The candidates and their website titles can be searched via the United States Elections Web Archive collection. Metadata about each candidate, such as political party and election location, can be searched, but the full text of the websites themselves cannot be searched. Individual URLs from the collection can be browsed by adding the URL to the end of https://webarchive.loc.gov/all/* as in https://webarchive.loc.gov/all/*/http://johnlewisforcongress.com/

Metadata type

The CDX index files contain minimal metadata about each document URL archived in this collection. A profile of the CDX format and its metadata is at https://www.loc.gov/preservation/digital/formats/fdd/fdd000590.shtml. This collection specifically uses the 2015 version of the CDX specification, which includes 11 fields.

The metadata.csv file uses a locally defined set of columns.

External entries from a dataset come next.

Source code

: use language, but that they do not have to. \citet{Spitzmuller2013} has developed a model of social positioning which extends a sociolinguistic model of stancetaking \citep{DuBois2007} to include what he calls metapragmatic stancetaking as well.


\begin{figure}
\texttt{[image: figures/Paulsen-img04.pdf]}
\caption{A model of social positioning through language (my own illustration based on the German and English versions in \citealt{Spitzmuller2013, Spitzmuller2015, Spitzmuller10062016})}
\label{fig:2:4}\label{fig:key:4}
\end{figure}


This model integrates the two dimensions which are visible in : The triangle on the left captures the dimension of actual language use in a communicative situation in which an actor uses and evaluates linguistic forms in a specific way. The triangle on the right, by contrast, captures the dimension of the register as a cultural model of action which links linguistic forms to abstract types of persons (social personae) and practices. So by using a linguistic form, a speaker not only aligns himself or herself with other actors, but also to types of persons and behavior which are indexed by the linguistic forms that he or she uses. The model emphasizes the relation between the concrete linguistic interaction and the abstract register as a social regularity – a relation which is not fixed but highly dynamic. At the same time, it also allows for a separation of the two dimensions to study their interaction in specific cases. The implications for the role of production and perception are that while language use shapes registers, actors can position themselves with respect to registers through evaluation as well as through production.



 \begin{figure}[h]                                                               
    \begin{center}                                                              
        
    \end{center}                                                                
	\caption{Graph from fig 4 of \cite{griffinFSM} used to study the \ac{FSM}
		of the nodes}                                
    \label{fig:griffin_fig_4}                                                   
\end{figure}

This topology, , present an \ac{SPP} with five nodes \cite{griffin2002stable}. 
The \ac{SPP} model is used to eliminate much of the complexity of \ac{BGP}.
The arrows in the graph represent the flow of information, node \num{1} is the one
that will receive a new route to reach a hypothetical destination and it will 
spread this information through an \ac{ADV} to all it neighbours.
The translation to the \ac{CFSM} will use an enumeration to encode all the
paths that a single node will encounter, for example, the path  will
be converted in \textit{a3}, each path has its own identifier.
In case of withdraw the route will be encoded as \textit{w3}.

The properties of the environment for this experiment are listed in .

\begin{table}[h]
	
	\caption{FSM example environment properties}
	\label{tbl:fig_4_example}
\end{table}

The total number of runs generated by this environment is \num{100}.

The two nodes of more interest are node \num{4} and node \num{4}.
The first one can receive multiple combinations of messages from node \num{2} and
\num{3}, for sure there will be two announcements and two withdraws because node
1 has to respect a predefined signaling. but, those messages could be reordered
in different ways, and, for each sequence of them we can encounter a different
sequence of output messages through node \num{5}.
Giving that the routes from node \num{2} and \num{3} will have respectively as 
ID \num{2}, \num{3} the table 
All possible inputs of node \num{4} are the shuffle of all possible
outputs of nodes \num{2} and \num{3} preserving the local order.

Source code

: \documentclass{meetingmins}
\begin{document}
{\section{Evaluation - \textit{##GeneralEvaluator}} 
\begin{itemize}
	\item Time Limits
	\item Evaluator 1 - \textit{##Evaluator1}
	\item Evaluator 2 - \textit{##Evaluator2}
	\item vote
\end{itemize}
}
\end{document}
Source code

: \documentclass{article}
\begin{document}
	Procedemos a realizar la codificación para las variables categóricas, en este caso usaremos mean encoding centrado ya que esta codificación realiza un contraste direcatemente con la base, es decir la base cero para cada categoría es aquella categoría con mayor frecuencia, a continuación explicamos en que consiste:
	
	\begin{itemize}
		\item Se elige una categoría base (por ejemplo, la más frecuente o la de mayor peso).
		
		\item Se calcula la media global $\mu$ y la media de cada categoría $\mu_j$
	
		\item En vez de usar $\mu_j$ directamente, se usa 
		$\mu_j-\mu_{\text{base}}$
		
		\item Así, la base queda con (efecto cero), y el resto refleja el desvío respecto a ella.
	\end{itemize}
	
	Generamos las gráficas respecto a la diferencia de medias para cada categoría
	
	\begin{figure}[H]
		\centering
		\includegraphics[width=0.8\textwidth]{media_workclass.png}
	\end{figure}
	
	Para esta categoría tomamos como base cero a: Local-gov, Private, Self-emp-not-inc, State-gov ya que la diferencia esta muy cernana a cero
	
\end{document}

For CDX and metadata.csv fields, see IV. Dataset field descriptions.

Scale of description

The CDX files represent archived websites at a very granular level. Specifically, each line in a CDX file describes one file that has been archived, including images, javascript, css stylesheets, PDFs, HTML, etc. (e.g., https://warnockforgeorgia.com/about/ or https://warnockforgeorgia.com/wp-includes/js/jquery/jquery.min.js?ver=3.7.1).

C. Digitization

No digitization has been performed on this collection. All contents are received-digital.

II. About the exploratory data package

This data package includes 396,117 pointer index files, totaling 223.9 GB, from 2000 - 2016. These index pointer files can be used to download all archived files from the collection, for included years. The pointer files are in the CDX format and can be downloaded in bulk or subdivided by election year.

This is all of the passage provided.